> **PROBLEM REQUIREMENTS**
Set down every record below exactly as it stands, with the pictures omitted.
* * *
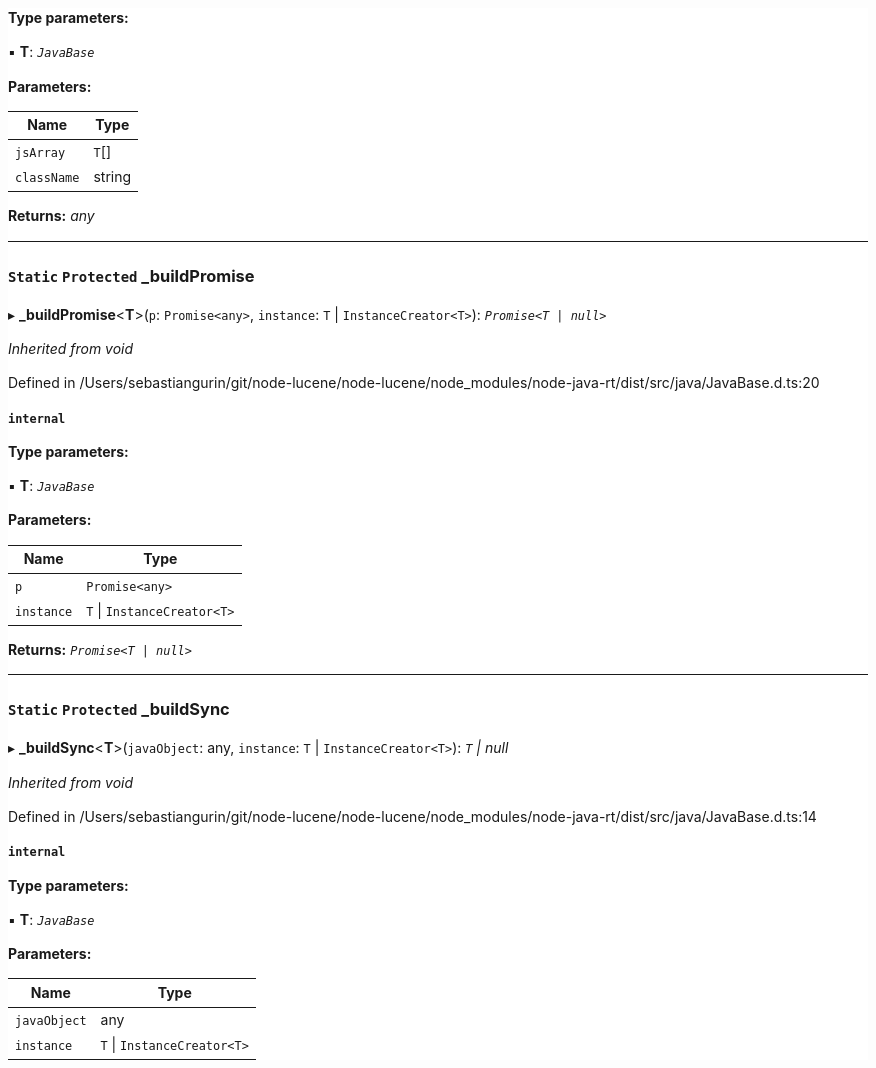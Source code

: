 **Type parameters:**

▪ **T**: *`JavaBase`*

**Parameters:**

Name | Type |
------ | ------ |
`jsArray` | `T`[] |
`className` | string |

**Returns:** *any*

___

### `Static` `Protected` _buildPromise

▸ **_buildPromise**<**T**>(`p`: `Promise<any>`, `instance`: `T` | `InstanceCreator<T>`): *`Promise<T | null>`*

*Inherited from void*

Defined in /Users/sebastiangurin/git/node-lucene/node-lucene/node_modules/node-java-rt/dist/src/java/JavaBase.d.ts:20

**`internal`** 

**Type parameters:**

▪ **T**: *`JavaBase`*

**Parameters:**

Name | Type |
------ | ------ |
`p` | `Promise<any>` |
`instance` | `T` \| `InstanceCreator<T>` |

**Returns:** *`Promise<T | null>`*

___

### `Static` `Protected` _buildSync

▸ **_buildSync**<**T**>(`javaObject`: any, `instance`: `T` | `InstanceCreator<T>`): *`T` | null*

*Inherited from void*

Defined in /Users/sebastiangurin/git/node-lucene/node-lucene/node_modules/node-java-rt/dist/src/java/JavaBase.d.ts:14

**`internal`** 

**Type parameters:**

▪ **T**: *`JavaBase`*

**Parameters:**

Name | Type |
------ | ------ |
`javaObject` | any |
`instance` | `T` \| `InstanceCreator<T>` |

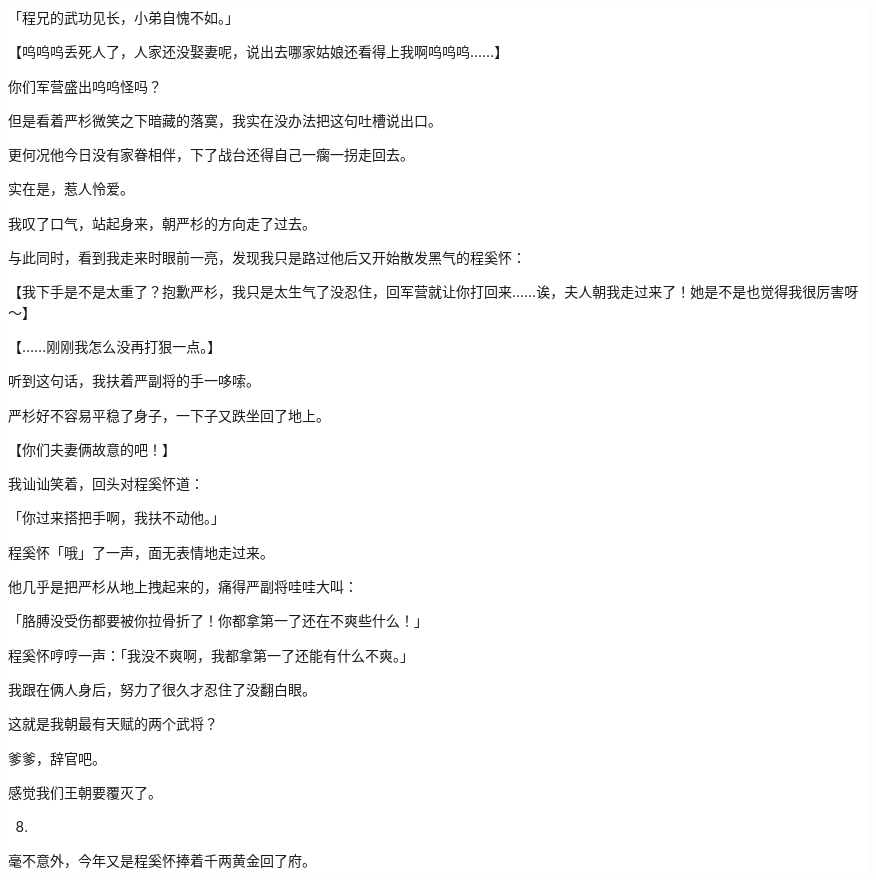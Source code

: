 「程兄的武功见长，小弟自愧不如。」


【呜呜呜丢死人了，人家还没娶妻呢，说出去哪家姑娘还看得上我啊呜呜呜……】


你们军营盛出呜呜怪吗？


但是看着严杉微笑之下暗藏的落寞，我实在没办法把这句吐槽说出口。


更何况他今日没有家眷相伴，下了战台还得自己一瘸一拐走回去。


实在是，惹人怜爱。


我叹了口气，站起身来，朝严杉的方向走了过去。


与此同时，看到我走来时眼前一亮，发现我只是路过他后又开始散发黑气的程奚怀：


【我下手是不是太重了？抱歉严杉，我只是太生气了没忍住，回军营就让你打回来……诶，夫人朝我走过来了！她是不是也觉得我很厉害呀～】


【……刚刚我怎么没再打狠一点。】


听到这句话，我扶着严副将的手一哆嗦。


严杉好不容易平稳了身子，一下子又跌坐回了地上。


【你们夫妻俩故意的吧！】


我讪讪笑着，回头对程奚怀道：


「你过来搭把手啊，我扶不动他。」


程奚怀「哦」了一声，面无表情地走过来。


他几乎是把严杉从地上拽起来的，痛得严副将哇哇大叫：


「胳膊没受伤都要被你拉骨折了！你都拿第一了还在不爽些什么！」


程奚怀哼哼一声：「我没不爽啊，我都拿第一了还能有什么不爽。」


我跟在俩人身后，努力了很久才忍住了没翻白眼。


这就是我朝最有天赋的两个武将？


爹爹，辞官吧。


感觉我们王朝要覆灭了。


8.


毫不意外，今年又是程奚怀捧着千两黄金回了府。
* * *
> **TASK SOLUTION**
Source code

: **Type parameters:**

▪ **T**: *`JavaBase`*

**Parameters:**

Name | Type |
------ | ------ |
`jsArray` | `T`[] |
`className` | string |

**Returns:** *any*

___

### `Static` `Protected` _buildPromise

▸ **_buildPromise**<**T**>(`p`: `Promise<any>`, `instance`: `T` | `InstanceCreator<T>`): *`Promise<T | null>`*

*Inherited from void*

Defined in /Users/sebastiangurin/git/node-lucene/node-lucene/node_modules/node-java-rt/dist/src/java/JavaBase.d.ts:20

**`internal`** 

**Type parameters:**

▪ **T**: *`JavaBase`*

**Parameters:**

Name | Type |
------ | ------ |
`p` | `Promise<any>` |
`instance` | `T` \| `InstanceCreator<T>` |

**Returns:** *`Promise<T | null>`*

___

### `Static` `Protected` _buildSync

▸ **_buildSync**<**T**>(`javaObject`: any, `instance`: `T` | `InstanceCreator<T>`): *`T` | null*

*Inherited from void*

Defined in /Users/sebastiangurin/git/node-lucene/node-lucene/node_modules/node-java-rt/dist/src/java/JavaBase.d.ts:14

**`internal`** 

**Type parameters:**

▪ **T**: *`JavaBase`*

**Parameters:**

Name | Type |
------ | ------ |
`javaObject` | any |
`instance` | `T` \| `InstanceCreator<T>` |

Source code

: 「程兄的武功见长，小弟自愧不如。」


【呜呜呜丢死人了，人家还没娶妻呢，说出去哪家姑娘还看得上我啊呜呜呜……】


你们军营盛出呜呜怪吗？


但是看着严杉微笑之下暗藏的落寞，我实在没办法把这句吐槽说出口。


更何况他今日没有家眷相伴，下了战台还得自己一瘸一拐走回去。


实在是，惹人怜爱。


我叹了口气，站起身来，朝严杉的方向走了过去。


与此同时，看到我走来时眼前一亮，发现我只是路过他后又开始散发黑气的程奚怀：


【我下手是不是太重了？抱歉严杉，我只是太生气了没忍住，回军营就让你打回来……诶，夫人朝我走过来了！她是不是也觉得我很厉害呀～】


【……刚刚我怎么没再打狠一点。】


听到这句话，我扶着严副将的手一哆嗦。


严杉好不容易平稳了身子，一下子又跌坐回了地上。


【你们夫妻俩故意的吧！】


我讪讪笑着，回头对程奚怀道：


「你过来搭把手啊，我扶不动他。」


程奚怀「哦」了一声，面无表情地走过来。


他几乎是把严杉从地上拽起来的，痛得严副将哇哇大叫：


「胳膊没受伤都要被你拉骨折了！你都拿第一了还在不爽些什么！」


程奚怀哼哼一声：「我没不爽啊，我都拿第一了还能有什么不爽。」


我跟在俩人身后，努力了很久才忍住了没翻白眼。


这就是我朝最有天赋的两个武将？


爹爹，辞官吧。


感觉我们王朝要覆灭了。


8.


毫不意外，今年又是程奚怀捧着千两黄金回了府。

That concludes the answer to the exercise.